Decía uno de los grandes filósofos clásicos, concretamente Platón en su teoría de la reminiscencia, que aprender es recordar. Recordar lo que nuestras almas ya conocían y que olvidaron al caer al mundo cavernario de los sentidos: en el que no se manifiesta lo verdadero, sino las sombras de lo verdadero.
Para hablar de este tipo de aprendizaje Platón toma como referencia a las matemáticas. Lo hace porque en esta disciplina podemos encontrar enunciados que se validan dentro del propio mundo matemático, sin necesidad de acudir a un laboratorio o de medir variables que introduzcan incertidumbre en los resultados. De esta manera, la verdad no saldría del mundo exterior sino de la razón propia, mostrando cómo la mente -o el alma en términos platónicos- es capaz de producir información que puede validarse de manera universal.
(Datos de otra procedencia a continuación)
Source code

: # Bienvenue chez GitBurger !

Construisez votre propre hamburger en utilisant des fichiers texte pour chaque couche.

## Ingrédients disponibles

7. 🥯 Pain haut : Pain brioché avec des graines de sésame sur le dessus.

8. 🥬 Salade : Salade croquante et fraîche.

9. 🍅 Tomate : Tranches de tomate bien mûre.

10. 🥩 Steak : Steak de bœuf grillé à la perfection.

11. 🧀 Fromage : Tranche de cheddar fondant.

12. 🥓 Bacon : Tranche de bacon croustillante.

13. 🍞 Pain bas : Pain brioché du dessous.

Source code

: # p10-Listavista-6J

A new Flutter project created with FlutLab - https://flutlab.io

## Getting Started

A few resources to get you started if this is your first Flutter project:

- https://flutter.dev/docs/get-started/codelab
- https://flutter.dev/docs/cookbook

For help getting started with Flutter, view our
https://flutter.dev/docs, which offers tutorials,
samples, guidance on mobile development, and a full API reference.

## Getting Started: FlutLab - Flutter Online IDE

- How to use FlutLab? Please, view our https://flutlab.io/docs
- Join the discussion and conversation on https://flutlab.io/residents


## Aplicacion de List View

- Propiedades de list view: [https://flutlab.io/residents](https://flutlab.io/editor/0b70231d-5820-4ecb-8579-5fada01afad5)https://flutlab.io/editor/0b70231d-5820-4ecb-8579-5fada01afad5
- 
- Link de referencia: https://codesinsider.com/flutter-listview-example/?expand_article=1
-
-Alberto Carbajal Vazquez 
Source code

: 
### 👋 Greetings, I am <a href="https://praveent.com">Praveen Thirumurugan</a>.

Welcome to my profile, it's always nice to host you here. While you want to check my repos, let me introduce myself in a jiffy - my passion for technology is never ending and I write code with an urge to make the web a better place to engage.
Apoyando la inseguridad platónica, el estudio de la percepción en psicología ha demostrado que efectivamente nuestros sentidos son fáciles de engañar. Especialmente relevante -porque es el sentido que más utilizamos- es la inocencia de nuestra vista y de las células que interpretan la información que nos llega nuestro cerebro a través de los nervios ópticos.
Pero no solo como interpretadores patinamos, sino que también lo hacen algunas de nuestras capacidades. Sin que nos demos cuenta, alguien externo puede tomar el control de nuestra atención o crear el ambiente propicio para que inventemos recuerdos o en nuestra memoria se modifiquen algunos detalles de los mismos. Detalles que pueden tener unas repercusiones importantes cuando se modifican, por ejemplo, a la hora de que un testigo afronte una ronda de reconocimiento.
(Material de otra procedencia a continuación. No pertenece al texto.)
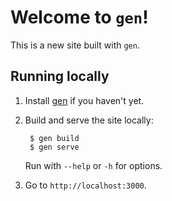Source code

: # Welcome to `gen`!

This is a new site built with `gen`.

## Running locally

1. Install [gen] if you haven't yet.

2. Build and serve the site locally:

        $ gen build
        $ gen serve

    Run with `--help` or `-h` for options.

3. Go to `http://localhost:3000`.

[gen]: https://github.com/astrophena/gen#installation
El aprendizaje: mirar hacia dentro, mirar hacia fuera
Así, al idealista de Platón no le faltaba razón al decir que quizás nos fiamos demasiado del aprendizaje entendido de manera clásica: un estudiante, unos codos, una mesa y un manual de los que pesan, complementado con los apuntes del profesor. De una manera más naturalista: mirar a nuestro alrededor y observar, sintetizar y concluir.
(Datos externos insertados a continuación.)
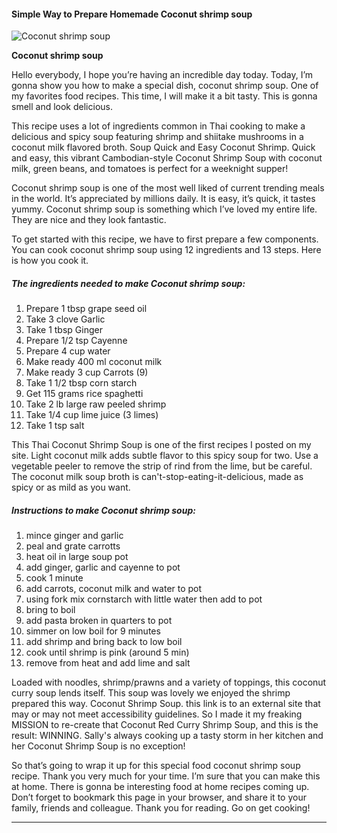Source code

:             

#### Simple Way to Prepare Homemade Coconut shrimp soup

![Coconut shrimp soup](https://img-global.cpcdn.com/recipes/69430263/751x532cq70/coconut-shrimp-soup-recipe-main-photo.jpg)

**Coconut shrimp soup**

Hello everybody, I hope you’re having an incredible day today. Today, I’m gonna show you how to make a special dish, coconut shrimp soup. One of my favorites food recipes. This time, I will make it a bit tasty. This is gonna smell and look delicious.

This recipe uses a lot of ingredients common in Thai cooking to make a delicious and spicy soup featuring shrimp and shiitake mushrooms in a coconut milk flavored broth. Soup Quick and Easy Coconut Shrimp. Quick and easy, this vibrant Cambodian-style Coconut Shrimp Soup with coconut milk, green beans, and tomatoes is perfect for a weeknight supper!

Coconut shrimp soup is one of the most well liked of current trending meals in the world. It’s appreciated by millions daily. It is easy, it’s quick, it tastes yummy. Coconut shrimp soup is something which I’ve loved my entire life. They are nice and they look fantastic.

To get started with this recipe, we have to first prepare a few components. You can cook coconut shrimp soup using 12 ingredients and 13 steps. Here is how you cook it.

##### The ingredients needed to make Coconut shrimp soup:

1.  Prepare 1 tbsp grape seed oil
2.  Take 3 clove Garlic
3.  Take 1 tbsp Ginger
4.  Prepare 1/2 tsp Cayenne
5.  Prepare 4 cup water
6.  Make ready 400 ml coconut milk
7.  Make ready 3 cup Carrots (9)
8.  Take 1 1/2 tbsp corn starch
9.  Get 115 grams rice spaghetti
10.  Take 2 lb large raw peeled shrimp
11.  Take 1/4 cup lime juice (3 limes)
12.  Take 1 tsp salt

This Thai Coconut Shrimp Soup is one of the first recipes I posted on my site. Light coconut milk adds subtle flavor to this spicy soup for two. Use a vegetable peeler to remove the strip of rind from the lime, but be careful. The coconut milk soup broth is can't-stop-eating-it-delicious, made as spicy or as mild as you want.

##### Instructions to make Coconut shrimp soup:

1.  mince ginger and garlic
2.  peal and grate carrotts
3.  heat oil in large soup pot
4.  add ginger, garlic and cayenne to pot
5.  cook 1 minute
6.  add carrots, coconut milk and water to pot
7.  using fork mix cornstarch with little water then add to pot
8.  bring to boil
9.  add pasta broken in quarters to pot
10.  simmer on low boil for 9 minutes
11.  add shrimp and bring back to low boil
12.  cook until shrimp is pink (around 5 min)
13.  remove from heat and add lime and salt

Loaded with noodles, shrimp/prawns and a variety of toppings, this coconut curry soup lends itself. This soup was lovely we enjoyed the shrimp prepared this way. Coconut Shrimp Soup. this link is to an external site that may or may not meet accessibility guidelines. So I made it my freaking MISSION to re-create that Coconut Red Curry Shrimp Soup, and this is the result: WINNING. Sally's always cooking up a tasty storm in her kitchen and her Coconut Shrimp Soup is no exception!

So that’s going to wrap it up for this special food coconut shrimp soup recipe. Thank you very much for your time. I’m sure that you can make this at home. There is gonna be interesting food at home recipes coming up. Don’t forget to bookmark this page in your browser, and share it to your family, friends and colleague. Thank you for reading. Go on get cooking!

* * *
De los filósofos clásicos y de su amor por la reflexión nos llega el aforismo griego “Conócete a ti mismo“, (que en griego clásico es γνῶθι σεαυτόν, transliterado como gnóthi seautón), que según Pausanias estaba escrito en el pronaos del templo de Apolo en Delfos. Estás tres palabras no dejan de ser la base de muchos manuales de autoayuda que hoy engalanan los escaparates de las librerías.
Sea este un aprendizaje válido o no, lo que sí se plantea esta inscripción atribuida a tantos filósofos es un tipo de aprendizaje diferente. Por lo sintética que es, podríamos pensar que nos dice que lo que tenemos que hacer es conocernos a nosotros mismos como lo hacemos con una pareja romántica, para amarnos y querernos.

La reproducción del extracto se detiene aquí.